Hillary Clinton's historic visit to Yemen
US Secretary of State Hillary Clinton spent three hours with Yemeni President Ali Abdallah Saleh at his presidential palace in Sanaa.
They had lunch and she stayed longer than expected, perhaps making up for lost time and trying to drive home the message that America cared about Yemen and its people.
The last time President Saleh hosted a US secretary of state was 20 years ago. James Baker came asking for Yemen's support for a UN resolution backing the use of force to remove Iraqi forces occupying Kuwait. He was rebuffed.
The Yemeni president told Mrs Clinton her visit was historic.
She didn't come asking for anything specific but she said she wanted the relationship between Yemen and the US to be more broad-based.
"We are committed to a balanced approach towards Yemen which includes social, economic, political assistance - the type that helps deal with all the problems Yemen is facing," she said.
"To that end we have rebalanced our aid package so that it is not so disproportionately consisting of the funding necessary for the counter-terrorism agenda but also includes these other priorities."
Washington's assistance for Yemen has increased dramatically over the last couple of years, though it's still only at $300m (£192m) for both military and civilian assistance.
A senior American official said Mrs Clinton discussed counter-terrorism with Mr Saleh, but also devoted equal attention to Yemen's troubled politics as well as social and development issues.
The president focused a lot on counter-terrorism as though he wanted to convince Mrs Clinton that he was committed to eliminating what he considered a threat not only to the US but also to his own country, according to the American official.
Inside Mr Saleh's palace gifts from foreign countries and dignitaries were on display. There were dozens of gold coins, a handful of prayers beads, an ornate gold and emerald replica of an ancient Korean crown-like head ornament and a gold-plated assault rifle from Iran.
There were two gifts from the US: an old black powder gun from Gen Norman Schwarzkopf, when he was the Chief of Central Command, and also a colt revolver from the White House.
Clinton didn't bring any guns.
Instead she gave the Yemeni leader a silver tray - perhaps a symbol of how much the US had to offer to Yemen beyond counter-terrorism assistance?
Mr Saleh gave her a silver necklace which she wore during a statement she made in his company on the steps of the presidential palace after lunch.
At Mr Saleh's suggestion, the US secretary of state then took a drive through the narrow winding streets of old Sanaa, despite security concerns.
Her heavily armoured motorcade of big suburban four-wheel drive vehicles barely squeezed past some corners, driving past stalls of sweets, spices and traditional Yemeni daggers.
Some people waved; many of the men, wearing traditional garb with daggers hanging on their belts, were chewing qat - a popular leafy stimulant. School children screamed "Ahlan!"- welcome in Arabic.
At a luxury hotel overlooking the city, Mrs Clinton held an informal meeting with students, non-governmental organisation workers, lawyers, doctors and legislators.
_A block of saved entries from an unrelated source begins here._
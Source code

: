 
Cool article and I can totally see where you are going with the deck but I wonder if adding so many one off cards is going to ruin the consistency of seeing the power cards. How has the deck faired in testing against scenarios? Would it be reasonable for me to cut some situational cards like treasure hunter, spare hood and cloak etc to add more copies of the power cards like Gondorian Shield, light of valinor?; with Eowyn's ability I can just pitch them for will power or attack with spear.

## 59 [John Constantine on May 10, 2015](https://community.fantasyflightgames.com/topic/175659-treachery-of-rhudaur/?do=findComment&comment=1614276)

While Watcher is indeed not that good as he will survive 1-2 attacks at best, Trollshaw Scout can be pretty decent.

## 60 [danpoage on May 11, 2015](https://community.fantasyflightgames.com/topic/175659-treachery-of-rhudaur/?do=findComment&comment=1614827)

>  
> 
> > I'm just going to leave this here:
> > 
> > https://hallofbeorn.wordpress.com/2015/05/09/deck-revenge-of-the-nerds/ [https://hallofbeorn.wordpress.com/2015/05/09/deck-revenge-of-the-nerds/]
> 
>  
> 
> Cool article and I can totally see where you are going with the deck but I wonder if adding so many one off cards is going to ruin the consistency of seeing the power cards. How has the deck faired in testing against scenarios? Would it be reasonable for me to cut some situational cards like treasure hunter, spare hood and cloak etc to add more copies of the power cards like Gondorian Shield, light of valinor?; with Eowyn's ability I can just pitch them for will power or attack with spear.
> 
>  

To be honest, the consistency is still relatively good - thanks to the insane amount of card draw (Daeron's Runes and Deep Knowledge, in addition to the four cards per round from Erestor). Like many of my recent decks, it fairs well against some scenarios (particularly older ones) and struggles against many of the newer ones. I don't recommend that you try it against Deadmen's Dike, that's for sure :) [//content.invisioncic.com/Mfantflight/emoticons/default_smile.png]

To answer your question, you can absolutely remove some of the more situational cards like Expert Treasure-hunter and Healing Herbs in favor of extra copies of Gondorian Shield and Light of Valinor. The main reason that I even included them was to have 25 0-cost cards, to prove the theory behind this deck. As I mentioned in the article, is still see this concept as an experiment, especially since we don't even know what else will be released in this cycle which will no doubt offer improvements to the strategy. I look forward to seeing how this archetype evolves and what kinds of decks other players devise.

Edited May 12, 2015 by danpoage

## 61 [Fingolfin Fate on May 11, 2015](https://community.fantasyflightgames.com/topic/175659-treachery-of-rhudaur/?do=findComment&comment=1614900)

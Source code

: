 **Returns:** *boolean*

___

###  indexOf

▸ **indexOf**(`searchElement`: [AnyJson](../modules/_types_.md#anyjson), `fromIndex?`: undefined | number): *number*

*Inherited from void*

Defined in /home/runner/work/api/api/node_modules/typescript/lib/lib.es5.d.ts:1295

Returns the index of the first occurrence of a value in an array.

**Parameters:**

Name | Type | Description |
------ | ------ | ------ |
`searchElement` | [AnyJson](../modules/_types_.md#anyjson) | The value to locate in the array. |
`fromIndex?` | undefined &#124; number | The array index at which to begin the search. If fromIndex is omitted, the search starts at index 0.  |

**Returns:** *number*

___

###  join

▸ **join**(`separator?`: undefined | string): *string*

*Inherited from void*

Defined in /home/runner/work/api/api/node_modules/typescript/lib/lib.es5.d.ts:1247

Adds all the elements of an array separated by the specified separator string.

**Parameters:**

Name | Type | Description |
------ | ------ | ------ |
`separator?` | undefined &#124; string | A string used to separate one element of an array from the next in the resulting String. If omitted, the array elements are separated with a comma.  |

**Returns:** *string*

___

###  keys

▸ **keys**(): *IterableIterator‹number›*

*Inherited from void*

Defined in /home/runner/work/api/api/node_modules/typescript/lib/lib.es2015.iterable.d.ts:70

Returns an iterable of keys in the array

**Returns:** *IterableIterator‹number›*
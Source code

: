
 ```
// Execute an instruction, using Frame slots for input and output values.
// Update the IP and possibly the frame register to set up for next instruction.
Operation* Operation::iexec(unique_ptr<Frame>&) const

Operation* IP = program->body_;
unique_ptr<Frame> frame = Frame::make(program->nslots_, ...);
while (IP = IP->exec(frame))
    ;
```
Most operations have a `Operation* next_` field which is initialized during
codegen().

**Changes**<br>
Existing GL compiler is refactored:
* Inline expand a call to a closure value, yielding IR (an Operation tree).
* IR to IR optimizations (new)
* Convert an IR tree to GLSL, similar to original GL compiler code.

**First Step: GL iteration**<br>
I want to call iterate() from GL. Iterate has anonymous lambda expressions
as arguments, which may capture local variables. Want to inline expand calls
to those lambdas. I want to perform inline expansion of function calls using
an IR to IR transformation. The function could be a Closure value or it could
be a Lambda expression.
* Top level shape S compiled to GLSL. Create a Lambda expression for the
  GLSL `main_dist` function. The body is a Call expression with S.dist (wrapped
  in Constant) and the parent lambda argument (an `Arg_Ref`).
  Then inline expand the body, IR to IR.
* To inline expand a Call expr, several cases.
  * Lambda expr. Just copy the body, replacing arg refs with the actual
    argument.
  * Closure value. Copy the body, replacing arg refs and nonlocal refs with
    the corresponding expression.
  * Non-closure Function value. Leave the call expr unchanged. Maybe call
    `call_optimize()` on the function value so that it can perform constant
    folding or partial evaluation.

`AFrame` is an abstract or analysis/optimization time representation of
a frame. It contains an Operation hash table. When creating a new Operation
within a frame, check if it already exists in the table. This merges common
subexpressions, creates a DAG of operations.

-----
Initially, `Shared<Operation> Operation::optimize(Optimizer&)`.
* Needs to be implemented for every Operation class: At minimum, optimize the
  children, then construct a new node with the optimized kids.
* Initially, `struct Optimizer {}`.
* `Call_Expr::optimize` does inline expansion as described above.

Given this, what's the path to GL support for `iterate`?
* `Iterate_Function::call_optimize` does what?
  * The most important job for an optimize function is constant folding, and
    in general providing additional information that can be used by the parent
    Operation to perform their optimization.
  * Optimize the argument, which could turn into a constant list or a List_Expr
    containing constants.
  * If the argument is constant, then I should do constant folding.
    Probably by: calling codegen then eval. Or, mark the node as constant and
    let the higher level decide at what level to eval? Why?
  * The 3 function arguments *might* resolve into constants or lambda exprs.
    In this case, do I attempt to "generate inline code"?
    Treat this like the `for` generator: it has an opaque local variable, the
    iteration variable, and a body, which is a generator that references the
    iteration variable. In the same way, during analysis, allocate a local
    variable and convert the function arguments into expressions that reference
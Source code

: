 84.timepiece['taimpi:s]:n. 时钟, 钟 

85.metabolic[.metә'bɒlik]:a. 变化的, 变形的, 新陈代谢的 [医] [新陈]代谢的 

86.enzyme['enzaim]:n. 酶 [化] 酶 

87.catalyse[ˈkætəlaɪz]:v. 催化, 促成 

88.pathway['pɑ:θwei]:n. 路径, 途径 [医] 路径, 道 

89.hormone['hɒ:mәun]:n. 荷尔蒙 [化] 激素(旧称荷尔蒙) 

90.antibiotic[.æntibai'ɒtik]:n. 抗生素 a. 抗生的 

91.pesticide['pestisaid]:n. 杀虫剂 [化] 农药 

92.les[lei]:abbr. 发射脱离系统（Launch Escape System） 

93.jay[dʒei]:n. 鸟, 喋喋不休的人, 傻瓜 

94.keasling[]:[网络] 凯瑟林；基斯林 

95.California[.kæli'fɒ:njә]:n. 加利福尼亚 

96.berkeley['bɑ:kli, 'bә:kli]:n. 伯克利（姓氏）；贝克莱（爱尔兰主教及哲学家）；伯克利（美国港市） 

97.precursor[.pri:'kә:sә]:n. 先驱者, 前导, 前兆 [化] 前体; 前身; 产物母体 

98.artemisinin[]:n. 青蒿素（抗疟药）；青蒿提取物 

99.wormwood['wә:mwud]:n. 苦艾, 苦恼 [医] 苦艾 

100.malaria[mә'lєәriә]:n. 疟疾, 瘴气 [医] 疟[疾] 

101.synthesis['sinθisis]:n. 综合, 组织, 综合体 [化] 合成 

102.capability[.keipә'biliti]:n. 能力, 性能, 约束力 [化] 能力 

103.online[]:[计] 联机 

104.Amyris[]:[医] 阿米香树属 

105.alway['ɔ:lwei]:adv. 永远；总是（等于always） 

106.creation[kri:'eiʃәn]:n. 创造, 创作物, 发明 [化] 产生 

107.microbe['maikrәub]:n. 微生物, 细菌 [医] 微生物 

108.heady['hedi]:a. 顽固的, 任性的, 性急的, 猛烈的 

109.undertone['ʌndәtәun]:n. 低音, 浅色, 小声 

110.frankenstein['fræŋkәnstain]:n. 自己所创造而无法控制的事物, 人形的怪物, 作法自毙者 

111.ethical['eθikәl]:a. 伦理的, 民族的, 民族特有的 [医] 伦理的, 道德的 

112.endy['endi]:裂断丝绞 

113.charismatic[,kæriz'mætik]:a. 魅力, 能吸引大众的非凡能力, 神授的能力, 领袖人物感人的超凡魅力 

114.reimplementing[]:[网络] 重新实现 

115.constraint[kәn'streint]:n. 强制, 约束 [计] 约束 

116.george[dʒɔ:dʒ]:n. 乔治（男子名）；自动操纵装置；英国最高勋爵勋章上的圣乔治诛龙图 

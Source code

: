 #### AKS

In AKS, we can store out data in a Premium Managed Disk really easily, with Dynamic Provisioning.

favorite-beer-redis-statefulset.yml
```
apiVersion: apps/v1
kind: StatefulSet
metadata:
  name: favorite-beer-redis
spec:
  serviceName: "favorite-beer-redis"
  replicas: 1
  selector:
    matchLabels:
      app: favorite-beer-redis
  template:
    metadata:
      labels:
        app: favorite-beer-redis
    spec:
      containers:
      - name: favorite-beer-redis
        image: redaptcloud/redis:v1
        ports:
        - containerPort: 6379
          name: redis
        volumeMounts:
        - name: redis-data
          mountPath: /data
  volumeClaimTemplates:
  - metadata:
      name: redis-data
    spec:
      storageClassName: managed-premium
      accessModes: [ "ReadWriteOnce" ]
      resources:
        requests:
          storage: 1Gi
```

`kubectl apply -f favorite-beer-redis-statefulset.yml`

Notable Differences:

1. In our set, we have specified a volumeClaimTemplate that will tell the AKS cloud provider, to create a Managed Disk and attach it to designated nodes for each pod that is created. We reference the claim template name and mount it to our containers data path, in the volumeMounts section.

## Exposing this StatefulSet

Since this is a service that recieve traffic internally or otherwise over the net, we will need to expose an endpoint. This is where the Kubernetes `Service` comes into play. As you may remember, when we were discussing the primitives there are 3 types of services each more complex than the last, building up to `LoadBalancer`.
The relationship between the US and Yemen has been shaped by Yemen's role as a staging ground for al-Qaeda attacks against the US.
Washington's training of counter-terrorism units in Yemen and strikes against militants is highly controversial here and stokes anti-American feelings.
But Mrs Clinton was given a very warm, positive welcome.
Hardcore al-Qaeda sympathisers were clearly not invited to take part, but people in the audience showed a surprising degree of openness to the US and desire for more American assistance for their country.
One student asked for more scholarships to the US for Yemeni students, another asked for support to protect human rights in the country.
One legislator told Mrs Clinton that the reason for terrorism in his country was the one-party rule which bred discontent.
In this destitute country, where nearly half the population lives below the poverty line of $2 (£1.90) a day and more than 50% of children are malnourished, there seemed to be a genuine belief amongst the audience that America could help.
At the end of the meeting, Mrs Clinton said her faith in Yemen and its people had been restored.
She had of course come in contact with only a fraction of Yemeni society - an educated, engaged elite.
But it was still a stark contrast to the vitriol Mrs Clinton faced in Pakistan on her first visit there last October from the educated elite and students, who made clear they felt betrayed by the US and did not always welcome US assistance.
The fight against al-Qaeda will remain the most important item on Washington's agenda.
But for Yemenis, Mrs Clinton's visit seemed to be a welcome change from the usual procession of American military commanders and intelligence officials.
Mr Saleh thanked her repeatedly for her visit and after the meeting - as journalists travelling with Mrs Clinton were rushed out of the room and into a motorcade - a young Yemeni woman said she was both happy and grateful that the American secretary of state had visited her country.